We were able to use Hudson to tie together the deployment of an entire development environment . The new Hudson job allowed us to create development environments by entering the name of the environment and a comment describing what the environment was for. The job would handle the rest: create a database and database user, checkout the latest redesign codebase from bazaar, import the latest copy of the sanitized database, configure settings.local.php, and set up a new virtual host in httpd.
Solr and stagingsolr
Solr has become increasingly integrated into Drupal.org. We now have a highly available master/slave Solr cluster built using a combination of Varnish and Tomcat. The cluster efficiently handles searching on all of the Drupal.org sites, and Solr’s ability to scale allows us to index all of the sites in a single Solr core.

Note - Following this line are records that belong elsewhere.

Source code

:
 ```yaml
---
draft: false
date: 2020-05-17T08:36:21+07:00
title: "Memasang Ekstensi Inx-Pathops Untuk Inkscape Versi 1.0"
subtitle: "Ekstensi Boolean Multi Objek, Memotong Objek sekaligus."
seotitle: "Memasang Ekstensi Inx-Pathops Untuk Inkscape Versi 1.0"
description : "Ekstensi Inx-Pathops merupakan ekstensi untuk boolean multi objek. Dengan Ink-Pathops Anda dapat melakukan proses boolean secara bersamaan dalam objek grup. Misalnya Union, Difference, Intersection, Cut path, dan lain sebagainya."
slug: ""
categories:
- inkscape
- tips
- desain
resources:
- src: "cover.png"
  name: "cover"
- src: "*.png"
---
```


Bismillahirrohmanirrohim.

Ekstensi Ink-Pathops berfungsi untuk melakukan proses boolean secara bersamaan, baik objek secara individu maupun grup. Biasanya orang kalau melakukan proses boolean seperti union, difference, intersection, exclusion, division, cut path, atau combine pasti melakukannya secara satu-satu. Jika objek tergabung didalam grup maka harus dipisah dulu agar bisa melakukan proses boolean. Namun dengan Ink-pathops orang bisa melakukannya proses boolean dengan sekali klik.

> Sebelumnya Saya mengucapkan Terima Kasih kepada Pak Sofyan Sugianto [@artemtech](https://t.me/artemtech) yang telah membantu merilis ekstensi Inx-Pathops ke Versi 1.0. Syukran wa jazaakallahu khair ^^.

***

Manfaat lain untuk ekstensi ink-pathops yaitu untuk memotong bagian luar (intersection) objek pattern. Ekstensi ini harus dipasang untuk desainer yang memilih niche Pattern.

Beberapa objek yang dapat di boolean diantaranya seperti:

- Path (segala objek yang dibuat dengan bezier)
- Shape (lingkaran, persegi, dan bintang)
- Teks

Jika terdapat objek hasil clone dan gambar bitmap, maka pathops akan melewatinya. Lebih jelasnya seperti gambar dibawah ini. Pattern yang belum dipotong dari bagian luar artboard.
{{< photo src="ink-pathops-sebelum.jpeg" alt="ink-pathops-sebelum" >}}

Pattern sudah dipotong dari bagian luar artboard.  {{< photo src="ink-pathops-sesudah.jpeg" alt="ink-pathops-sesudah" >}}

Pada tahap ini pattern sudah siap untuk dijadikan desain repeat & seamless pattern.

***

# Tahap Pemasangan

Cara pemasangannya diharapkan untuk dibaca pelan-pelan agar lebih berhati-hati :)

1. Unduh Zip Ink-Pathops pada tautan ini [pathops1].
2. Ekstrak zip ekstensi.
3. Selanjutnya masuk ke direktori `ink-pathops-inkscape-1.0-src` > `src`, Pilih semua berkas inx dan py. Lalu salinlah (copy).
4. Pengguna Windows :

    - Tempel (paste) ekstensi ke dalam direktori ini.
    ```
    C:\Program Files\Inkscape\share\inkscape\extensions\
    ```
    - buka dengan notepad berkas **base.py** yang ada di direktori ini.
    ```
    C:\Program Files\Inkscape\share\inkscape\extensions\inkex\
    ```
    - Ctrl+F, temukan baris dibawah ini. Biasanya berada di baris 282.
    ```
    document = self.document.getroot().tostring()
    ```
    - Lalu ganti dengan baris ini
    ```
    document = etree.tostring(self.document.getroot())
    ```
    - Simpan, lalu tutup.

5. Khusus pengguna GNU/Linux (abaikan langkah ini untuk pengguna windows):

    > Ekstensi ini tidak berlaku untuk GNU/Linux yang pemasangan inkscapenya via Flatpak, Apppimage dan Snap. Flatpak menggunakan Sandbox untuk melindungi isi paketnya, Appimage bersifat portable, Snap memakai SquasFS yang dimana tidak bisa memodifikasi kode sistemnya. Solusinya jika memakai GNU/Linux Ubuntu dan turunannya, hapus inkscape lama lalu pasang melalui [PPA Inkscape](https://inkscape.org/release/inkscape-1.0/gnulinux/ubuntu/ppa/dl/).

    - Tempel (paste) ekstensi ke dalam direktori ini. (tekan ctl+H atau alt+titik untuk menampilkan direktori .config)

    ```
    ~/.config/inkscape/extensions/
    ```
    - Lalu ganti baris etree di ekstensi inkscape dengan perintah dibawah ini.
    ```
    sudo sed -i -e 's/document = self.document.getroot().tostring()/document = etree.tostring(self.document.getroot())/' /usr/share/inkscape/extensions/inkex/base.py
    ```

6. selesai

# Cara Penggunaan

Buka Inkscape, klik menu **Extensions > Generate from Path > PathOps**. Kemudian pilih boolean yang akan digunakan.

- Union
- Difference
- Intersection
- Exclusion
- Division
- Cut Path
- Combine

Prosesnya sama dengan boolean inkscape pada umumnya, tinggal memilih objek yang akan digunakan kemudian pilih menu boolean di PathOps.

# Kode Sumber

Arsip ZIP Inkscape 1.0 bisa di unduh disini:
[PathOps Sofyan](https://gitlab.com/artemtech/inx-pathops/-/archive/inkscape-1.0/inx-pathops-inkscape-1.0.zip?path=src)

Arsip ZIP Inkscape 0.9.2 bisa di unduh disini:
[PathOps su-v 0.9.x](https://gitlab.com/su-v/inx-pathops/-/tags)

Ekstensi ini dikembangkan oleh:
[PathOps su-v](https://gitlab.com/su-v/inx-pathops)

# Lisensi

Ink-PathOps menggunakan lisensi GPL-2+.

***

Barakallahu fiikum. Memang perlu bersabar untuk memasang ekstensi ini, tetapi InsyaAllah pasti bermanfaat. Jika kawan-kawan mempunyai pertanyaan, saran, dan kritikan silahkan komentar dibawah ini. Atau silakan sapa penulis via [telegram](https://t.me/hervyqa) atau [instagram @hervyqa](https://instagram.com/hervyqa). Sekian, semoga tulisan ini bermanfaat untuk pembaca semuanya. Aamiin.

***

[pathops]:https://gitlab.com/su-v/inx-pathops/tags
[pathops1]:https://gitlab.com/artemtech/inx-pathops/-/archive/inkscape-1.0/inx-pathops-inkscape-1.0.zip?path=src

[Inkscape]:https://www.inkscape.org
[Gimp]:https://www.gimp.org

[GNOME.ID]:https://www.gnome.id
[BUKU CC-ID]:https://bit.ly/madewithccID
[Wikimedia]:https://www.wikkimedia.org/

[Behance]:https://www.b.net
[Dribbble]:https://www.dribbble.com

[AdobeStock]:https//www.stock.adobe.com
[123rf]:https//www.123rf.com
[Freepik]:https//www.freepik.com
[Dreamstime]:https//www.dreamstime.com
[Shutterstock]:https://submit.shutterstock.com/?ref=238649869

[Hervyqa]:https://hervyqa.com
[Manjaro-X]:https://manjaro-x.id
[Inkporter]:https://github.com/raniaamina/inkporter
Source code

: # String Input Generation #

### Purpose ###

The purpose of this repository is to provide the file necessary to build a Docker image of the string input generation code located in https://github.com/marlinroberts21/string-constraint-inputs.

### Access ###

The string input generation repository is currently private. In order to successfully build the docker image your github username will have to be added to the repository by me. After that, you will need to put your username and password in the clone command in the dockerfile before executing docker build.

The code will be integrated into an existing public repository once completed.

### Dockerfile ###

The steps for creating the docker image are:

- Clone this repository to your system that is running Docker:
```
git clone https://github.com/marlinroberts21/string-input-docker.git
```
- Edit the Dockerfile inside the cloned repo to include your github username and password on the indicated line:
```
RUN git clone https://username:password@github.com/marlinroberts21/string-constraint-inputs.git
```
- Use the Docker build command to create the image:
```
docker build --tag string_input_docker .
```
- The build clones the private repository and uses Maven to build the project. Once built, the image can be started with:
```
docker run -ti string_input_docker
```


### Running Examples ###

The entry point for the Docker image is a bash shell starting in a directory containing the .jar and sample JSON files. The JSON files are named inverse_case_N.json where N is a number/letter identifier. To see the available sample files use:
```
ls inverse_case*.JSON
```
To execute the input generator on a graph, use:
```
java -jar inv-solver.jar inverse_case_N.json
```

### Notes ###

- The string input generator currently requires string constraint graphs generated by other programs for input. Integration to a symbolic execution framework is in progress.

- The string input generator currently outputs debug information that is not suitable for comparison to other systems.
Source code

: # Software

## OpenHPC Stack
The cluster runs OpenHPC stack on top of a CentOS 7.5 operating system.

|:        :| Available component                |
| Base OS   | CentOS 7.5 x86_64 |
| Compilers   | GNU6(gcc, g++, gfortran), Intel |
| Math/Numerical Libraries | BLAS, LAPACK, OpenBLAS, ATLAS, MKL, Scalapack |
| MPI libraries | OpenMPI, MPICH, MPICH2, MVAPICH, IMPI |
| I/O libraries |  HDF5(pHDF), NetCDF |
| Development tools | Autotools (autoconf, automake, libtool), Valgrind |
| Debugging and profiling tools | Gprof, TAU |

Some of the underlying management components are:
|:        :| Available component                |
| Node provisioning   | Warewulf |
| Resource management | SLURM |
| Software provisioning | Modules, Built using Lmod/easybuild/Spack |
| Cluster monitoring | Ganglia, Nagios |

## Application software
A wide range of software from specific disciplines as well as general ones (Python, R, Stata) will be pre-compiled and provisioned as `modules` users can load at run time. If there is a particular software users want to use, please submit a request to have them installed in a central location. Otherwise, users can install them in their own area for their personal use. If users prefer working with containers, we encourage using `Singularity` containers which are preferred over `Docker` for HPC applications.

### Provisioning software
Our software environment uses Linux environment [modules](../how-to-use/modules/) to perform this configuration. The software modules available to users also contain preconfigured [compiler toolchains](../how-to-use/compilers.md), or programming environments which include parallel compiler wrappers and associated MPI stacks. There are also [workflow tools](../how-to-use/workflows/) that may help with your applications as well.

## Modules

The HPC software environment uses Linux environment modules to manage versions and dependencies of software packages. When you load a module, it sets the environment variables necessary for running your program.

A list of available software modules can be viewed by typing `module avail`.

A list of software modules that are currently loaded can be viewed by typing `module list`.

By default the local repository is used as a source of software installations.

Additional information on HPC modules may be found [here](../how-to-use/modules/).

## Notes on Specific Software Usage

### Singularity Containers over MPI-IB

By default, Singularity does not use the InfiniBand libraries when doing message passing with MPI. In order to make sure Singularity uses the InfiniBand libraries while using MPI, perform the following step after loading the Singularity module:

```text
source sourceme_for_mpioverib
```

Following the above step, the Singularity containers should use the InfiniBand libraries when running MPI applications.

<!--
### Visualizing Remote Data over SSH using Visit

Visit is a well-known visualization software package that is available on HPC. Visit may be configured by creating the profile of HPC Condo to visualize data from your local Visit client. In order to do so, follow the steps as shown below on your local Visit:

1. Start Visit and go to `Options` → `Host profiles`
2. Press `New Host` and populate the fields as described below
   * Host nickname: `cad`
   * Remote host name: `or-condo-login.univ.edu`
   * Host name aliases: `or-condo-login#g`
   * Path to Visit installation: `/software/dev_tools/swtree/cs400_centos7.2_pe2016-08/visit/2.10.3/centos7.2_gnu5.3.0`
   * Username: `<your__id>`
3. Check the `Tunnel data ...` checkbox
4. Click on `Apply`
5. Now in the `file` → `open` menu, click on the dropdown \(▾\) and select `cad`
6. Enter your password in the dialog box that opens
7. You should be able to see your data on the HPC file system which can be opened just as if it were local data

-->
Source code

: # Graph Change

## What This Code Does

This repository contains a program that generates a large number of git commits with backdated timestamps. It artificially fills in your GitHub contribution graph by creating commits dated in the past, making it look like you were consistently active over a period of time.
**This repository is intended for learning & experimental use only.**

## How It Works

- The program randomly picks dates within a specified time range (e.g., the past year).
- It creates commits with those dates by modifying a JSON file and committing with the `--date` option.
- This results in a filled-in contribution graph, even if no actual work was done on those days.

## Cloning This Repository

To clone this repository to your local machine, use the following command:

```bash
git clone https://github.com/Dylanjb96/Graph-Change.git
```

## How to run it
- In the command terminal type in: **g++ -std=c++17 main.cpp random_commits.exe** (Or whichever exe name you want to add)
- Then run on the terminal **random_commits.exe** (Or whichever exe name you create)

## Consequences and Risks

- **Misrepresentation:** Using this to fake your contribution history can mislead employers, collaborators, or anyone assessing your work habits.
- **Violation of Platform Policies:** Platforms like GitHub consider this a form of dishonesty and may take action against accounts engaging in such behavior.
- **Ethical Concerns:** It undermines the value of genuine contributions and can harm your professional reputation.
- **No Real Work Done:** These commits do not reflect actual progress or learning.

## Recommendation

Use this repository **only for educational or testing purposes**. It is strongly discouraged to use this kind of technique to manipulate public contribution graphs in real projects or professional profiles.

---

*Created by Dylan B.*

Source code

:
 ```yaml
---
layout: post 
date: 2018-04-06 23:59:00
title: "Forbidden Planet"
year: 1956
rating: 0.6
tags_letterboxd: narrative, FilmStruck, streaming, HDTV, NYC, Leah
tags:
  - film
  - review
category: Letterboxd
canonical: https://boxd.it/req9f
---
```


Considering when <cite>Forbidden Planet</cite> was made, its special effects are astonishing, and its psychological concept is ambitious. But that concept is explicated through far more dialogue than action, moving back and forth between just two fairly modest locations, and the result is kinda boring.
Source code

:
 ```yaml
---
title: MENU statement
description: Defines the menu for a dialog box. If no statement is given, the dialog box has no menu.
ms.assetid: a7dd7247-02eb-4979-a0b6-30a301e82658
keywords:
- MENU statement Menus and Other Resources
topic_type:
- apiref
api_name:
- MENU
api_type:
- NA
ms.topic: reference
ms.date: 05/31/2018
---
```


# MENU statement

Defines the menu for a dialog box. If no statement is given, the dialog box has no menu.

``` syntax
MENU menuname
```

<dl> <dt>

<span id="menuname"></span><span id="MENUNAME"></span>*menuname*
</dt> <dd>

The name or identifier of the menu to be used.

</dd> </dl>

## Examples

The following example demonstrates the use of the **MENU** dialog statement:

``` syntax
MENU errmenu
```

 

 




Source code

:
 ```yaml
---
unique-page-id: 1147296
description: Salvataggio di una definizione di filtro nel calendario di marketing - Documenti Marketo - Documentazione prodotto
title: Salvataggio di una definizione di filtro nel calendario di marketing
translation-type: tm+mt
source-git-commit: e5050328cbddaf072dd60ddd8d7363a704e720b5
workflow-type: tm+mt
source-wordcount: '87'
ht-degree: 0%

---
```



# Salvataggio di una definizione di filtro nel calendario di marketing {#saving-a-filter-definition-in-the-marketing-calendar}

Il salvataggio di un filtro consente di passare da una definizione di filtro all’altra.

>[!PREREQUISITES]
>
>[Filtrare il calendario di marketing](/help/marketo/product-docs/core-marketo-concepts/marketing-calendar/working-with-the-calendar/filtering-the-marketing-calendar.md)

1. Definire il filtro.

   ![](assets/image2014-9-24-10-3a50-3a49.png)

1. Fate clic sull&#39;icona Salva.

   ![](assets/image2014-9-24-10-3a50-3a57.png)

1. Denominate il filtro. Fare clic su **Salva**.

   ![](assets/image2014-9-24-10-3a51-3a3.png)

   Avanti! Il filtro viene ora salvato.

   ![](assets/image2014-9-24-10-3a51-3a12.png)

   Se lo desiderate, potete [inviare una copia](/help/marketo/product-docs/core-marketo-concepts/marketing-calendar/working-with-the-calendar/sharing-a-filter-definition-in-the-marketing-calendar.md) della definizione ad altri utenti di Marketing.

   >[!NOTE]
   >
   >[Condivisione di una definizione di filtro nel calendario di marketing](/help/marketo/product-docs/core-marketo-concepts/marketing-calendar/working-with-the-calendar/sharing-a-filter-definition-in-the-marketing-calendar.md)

Using Hudson allowed us to provide a Solr core that was available for redesign contributors to download and install in their local development environments.
Load testing and tuning
Load testing was one of the most important steps of the redesign. With the number of new features being added to Drupal.org, it was important that the community was able to test and identify problem areas before launch. Beta.drupal.org was provided as a place for the community to test the new functionality and features, recording issues in the Drupal.org redesign issue queue. Using Hudson, we created a loadtest development environment, database and Solr configuration to mimic that of beta.drupal.org. We then added another Hudson job to control running a JMeter load test suite. This job made use of the Performance plugin in Hudson which aggregates data from the load test after completion and creates graphs and tables based on the results.
JMeter was used to test new areas of the site as both authenticated users and anonymously. The test suite was designed to test new areas of the site, including Solr multi-site searching, the homepage, the dashboard, get started pages, download and extend, and module categories. Hudson was used to flush logs in MySQL, and analyze MySQL’s slow log with Maatkit mk-query-digest. The combination of mk-query-digest and the output of the Performance plugin were both available via Hudson’s load test job.
We used these tests to identify the problem areas, and got to work tuning code and SQL queries for optimal performance. As performance improved, testing was moved from the loadtest environment to the production infrastructure. Tests on the production infrastructure were run in the same way with JMeter and Hudson. The devel module played a huge part in profiling slow loading pages as well.
Once all of the problem areas were identified and fixed, we were confident that we had a stable and performant product that was ready for release.
Highly available NFS
The redesign also gave us the opportunity to overhaul one of the remaining single points of failure in the production infrastructure: NFS. NFS is now hosted on a highly available cluster using DRBD and heartbeat. DRBD allows us to easily mirror a block device over the network, commonly described as allowing a RAID1 mirror over a network. DRBD enables us to keep both nodes’ NFS exports in sync. Heartbeat controls a virtual IP address, and if failure is detected on “nfs1”, points the virtual IP to “nfs2” without downtime. The new NFS cluster also gave us a huge increase of available space, with plenty of room to grow.
In The End
We were able to create an automated set of tools that enabled the distributed team of redesign contributors to effectively and efficiently write and test their changes. Many of these tools are still in use, and provide an easy way to create new development environments for anyone interested in working on Drupal.org. After the redesign, the Drupal.org infrastructure is stronger than ever, with a more dependable infrastructure and a number of new tools available for testing and QA.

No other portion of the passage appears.